P. SARKAR and G.L. STEBBINS

Department of Botany, University of Manitoba, Winnipeg, Canada,
and
Department of Genetics, University of California, Davis, California, U.S.A.

Morphological comparison between both cultivated and wild members of the T. monococcum (Einkorn) group of wheats on the one hand and the tetraploid Emmer wheats on the other, followed by the use of Anderson's method of extrapolation, indicates that the Emmer wheats arose as amphiploids between the diploid Einkorns and another species or species group having the following characteristics: rachis internodes long and narrow; spikelets with 3 or more florets; glumes with one inconspicuous keel, with more than 6 veins, with the tip 1-toothed, and with a thick margin; lemmas all long awned, the shoulder inconspicuously dentate or blunt; the palea not splitting at maturity; the grain large, thick, and grooved. These characters are all approached or equalled by Aegilops spelioides var. ligustica. The hypothesis is therefore advanced that the tetraploid Eimmer wheats evolved from amphiploids between T. monococcum and its relatives on the one hand and various diploids similar to Ae. speltoides on the other. The amphiploidy is believed to have occurred several times, and to have been followed by evolution on the tetraploid level which consisted of hybridization between different raw amphiploids, accompanied by chromosome rearrangement and gene mutation.
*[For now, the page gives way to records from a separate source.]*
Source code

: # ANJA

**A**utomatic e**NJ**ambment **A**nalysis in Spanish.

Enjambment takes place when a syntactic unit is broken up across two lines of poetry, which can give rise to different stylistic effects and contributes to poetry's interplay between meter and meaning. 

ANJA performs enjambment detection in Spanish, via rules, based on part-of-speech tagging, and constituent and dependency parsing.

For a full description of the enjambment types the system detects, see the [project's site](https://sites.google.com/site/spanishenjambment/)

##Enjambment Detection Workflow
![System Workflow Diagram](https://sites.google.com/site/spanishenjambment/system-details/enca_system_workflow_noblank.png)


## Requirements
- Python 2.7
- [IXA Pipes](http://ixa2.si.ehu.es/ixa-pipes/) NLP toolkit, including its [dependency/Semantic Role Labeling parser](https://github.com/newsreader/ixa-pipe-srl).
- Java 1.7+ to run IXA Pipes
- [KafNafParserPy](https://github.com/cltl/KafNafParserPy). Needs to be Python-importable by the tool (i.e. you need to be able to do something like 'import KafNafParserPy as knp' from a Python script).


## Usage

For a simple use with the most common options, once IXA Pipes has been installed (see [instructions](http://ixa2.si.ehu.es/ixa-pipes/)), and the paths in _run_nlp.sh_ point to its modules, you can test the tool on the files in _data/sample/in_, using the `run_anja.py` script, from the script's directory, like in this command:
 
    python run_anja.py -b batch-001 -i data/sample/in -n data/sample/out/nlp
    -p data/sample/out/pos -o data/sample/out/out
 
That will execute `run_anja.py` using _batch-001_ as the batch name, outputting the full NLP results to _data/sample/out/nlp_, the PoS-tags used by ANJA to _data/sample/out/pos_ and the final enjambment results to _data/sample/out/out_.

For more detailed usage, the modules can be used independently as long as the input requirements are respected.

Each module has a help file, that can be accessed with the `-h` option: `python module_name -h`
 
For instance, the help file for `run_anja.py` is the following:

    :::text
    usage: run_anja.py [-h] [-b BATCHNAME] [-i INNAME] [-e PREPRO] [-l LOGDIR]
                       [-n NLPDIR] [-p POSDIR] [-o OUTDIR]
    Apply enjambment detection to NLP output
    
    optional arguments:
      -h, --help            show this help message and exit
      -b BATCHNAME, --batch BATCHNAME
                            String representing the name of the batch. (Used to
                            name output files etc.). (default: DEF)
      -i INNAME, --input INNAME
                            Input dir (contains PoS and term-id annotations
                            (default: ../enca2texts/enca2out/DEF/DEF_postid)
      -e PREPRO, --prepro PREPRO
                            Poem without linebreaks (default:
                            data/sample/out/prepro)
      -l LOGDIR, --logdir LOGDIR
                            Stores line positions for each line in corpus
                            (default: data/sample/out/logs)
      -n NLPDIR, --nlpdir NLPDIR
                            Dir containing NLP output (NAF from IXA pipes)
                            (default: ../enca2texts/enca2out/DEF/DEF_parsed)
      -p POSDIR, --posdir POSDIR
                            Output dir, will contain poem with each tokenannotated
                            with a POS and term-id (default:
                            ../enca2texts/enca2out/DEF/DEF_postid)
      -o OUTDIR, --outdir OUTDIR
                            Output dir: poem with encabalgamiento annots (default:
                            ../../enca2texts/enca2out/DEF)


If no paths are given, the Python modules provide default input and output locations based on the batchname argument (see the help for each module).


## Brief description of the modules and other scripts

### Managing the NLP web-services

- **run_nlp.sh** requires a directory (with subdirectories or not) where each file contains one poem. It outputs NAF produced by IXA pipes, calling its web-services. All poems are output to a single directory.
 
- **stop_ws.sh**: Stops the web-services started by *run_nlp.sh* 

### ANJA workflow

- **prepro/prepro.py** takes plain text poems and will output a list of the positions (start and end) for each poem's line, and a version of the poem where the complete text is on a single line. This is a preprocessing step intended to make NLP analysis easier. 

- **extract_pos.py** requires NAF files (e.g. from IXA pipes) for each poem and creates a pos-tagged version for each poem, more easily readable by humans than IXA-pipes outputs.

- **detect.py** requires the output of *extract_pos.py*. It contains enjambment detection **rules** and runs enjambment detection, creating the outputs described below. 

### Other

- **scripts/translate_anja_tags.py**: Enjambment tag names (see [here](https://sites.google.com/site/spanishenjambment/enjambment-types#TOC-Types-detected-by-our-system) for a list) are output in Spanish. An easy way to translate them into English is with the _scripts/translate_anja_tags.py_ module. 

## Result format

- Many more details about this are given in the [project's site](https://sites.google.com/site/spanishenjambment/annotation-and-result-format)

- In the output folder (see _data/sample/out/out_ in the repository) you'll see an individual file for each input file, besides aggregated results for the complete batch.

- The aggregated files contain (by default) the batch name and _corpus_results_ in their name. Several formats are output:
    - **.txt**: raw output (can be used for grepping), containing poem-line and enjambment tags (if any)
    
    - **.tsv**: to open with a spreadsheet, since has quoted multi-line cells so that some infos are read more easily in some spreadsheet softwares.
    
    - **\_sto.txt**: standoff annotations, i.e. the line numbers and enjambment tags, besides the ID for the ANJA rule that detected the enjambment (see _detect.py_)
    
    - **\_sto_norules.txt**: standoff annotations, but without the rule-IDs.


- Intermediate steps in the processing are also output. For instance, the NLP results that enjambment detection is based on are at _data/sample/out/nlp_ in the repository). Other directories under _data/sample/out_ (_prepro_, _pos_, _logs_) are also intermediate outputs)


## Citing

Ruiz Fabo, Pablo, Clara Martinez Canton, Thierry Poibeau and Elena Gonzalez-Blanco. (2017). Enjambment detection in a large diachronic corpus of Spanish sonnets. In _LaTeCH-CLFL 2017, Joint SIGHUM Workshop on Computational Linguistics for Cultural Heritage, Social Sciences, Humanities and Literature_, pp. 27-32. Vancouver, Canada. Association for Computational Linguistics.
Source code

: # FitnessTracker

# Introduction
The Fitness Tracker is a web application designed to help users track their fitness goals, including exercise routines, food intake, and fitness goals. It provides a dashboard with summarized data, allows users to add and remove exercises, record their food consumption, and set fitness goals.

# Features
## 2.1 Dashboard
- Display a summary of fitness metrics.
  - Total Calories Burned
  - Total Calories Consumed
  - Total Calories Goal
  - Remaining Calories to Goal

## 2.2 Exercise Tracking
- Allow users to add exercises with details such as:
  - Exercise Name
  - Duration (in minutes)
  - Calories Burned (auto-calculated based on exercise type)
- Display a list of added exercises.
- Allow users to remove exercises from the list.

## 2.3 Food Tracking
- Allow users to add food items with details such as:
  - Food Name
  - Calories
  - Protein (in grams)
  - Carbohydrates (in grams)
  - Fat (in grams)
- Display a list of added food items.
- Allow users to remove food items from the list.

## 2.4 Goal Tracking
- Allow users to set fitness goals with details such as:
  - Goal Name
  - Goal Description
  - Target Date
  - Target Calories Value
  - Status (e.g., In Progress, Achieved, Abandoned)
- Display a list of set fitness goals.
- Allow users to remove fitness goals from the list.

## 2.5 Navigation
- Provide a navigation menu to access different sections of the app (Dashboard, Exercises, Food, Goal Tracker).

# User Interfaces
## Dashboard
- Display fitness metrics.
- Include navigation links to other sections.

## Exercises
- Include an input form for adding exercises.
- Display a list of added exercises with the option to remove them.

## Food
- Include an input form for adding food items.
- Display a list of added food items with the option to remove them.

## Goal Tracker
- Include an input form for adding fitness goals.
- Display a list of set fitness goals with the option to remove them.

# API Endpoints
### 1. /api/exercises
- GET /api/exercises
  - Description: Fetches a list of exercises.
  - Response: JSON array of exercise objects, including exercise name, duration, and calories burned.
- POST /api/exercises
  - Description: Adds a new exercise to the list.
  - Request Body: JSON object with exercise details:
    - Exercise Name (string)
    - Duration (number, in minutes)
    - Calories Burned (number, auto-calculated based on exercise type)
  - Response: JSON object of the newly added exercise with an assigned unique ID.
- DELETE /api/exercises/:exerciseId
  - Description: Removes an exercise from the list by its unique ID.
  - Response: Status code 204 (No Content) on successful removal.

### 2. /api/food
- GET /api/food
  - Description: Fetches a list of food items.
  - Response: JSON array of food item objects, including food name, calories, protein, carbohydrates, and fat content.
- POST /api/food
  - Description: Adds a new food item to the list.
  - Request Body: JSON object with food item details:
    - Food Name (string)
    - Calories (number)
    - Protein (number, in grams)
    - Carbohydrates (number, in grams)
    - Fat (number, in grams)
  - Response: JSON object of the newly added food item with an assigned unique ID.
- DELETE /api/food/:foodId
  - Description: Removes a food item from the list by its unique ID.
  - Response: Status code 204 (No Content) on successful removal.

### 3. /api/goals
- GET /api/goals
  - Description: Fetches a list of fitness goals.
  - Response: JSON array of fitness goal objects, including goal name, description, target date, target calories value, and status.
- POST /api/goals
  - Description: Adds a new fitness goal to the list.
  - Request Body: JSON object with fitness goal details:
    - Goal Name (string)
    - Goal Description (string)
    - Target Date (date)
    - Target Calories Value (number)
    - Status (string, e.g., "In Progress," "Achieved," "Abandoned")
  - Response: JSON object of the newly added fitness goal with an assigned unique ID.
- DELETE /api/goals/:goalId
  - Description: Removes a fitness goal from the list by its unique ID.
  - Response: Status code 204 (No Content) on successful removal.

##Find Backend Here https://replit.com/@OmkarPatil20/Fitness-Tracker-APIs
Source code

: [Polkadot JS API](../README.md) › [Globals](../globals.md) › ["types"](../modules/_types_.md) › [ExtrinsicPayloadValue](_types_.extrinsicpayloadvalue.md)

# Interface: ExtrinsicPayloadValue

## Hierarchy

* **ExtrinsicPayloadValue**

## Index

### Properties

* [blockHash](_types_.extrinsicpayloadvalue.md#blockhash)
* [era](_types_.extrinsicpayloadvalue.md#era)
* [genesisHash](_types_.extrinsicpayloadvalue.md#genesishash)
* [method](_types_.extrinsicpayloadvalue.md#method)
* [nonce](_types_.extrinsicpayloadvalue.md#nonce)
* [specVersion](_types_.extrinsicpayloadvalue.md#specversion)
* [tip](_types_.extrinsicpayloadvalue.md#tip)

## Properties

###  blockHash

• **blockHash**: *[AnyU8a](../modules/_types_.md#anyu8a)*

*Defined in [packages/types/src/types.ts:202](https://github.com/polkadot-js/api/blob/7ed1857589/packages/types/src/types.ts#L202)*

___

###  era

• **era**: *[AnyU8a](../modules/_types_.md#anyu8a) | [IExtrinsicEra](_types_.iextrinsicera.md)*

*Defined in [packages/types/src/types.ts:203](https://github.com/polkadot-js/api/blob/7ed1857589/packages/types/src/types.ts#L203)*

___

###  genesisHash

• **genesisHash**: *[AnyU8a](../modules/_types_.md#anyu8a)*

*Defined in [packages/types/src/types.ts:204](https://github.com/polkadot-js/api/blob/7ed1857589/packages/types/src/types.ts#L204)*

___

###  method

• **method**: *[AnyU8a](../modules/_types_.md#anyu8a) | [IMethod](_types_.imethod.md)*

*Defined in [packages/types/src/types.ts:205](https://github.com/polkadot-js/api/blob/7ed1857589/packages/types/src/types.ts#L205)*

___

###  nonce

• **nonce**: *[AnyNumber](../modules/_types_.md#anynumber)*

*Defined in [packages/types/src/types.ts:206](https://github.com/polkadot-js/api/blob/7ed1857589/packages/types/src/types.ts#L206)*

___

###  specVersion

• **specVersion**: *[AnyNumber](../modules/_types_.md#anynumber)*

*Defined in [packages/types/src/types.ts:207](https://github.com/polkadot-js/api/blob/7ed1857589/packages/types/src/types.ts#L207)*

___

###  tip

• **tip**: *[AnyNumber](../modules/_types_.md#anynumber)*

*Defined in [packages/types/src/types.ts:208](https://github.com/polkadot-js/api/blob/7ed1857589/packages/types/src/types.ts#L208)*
In this way, it is postulated that the monococcum type A and the speltoides type S genomes became modified to form the A and B genomes of the modern Emmer as well as the hexaploid wheats.

Discussion in Correspondence

Yamashita: I am very much interested in the fact that you consider one of the ancesters of Emmer wheat as Ae. speltoides. Under the guidance of Dr. Kihara, Mr. Tanaka obtained an amphidiploid, Ae. longissima x T. aegilopoides. The former parent is related to Ae. speltoides. According to the genome analysis, Ae. longissima has Sl- and Ae. speltoides S-genome. In the hybrid between the amphidiploid and Emmer wheat, the chromosome pairing was not too good.

Stebbins: We did not consider the evidence of Mr. Tanaka on Ae. longissima x T. aegilopoides as critical, since Sears found little pairing in the cross between Ae. longissima and Ae. speltoides var. ligustica. Sarker is continuing the work by studying the relation between T. monococcum x Ae. speltoides amphidiploid and tetraploid wheat.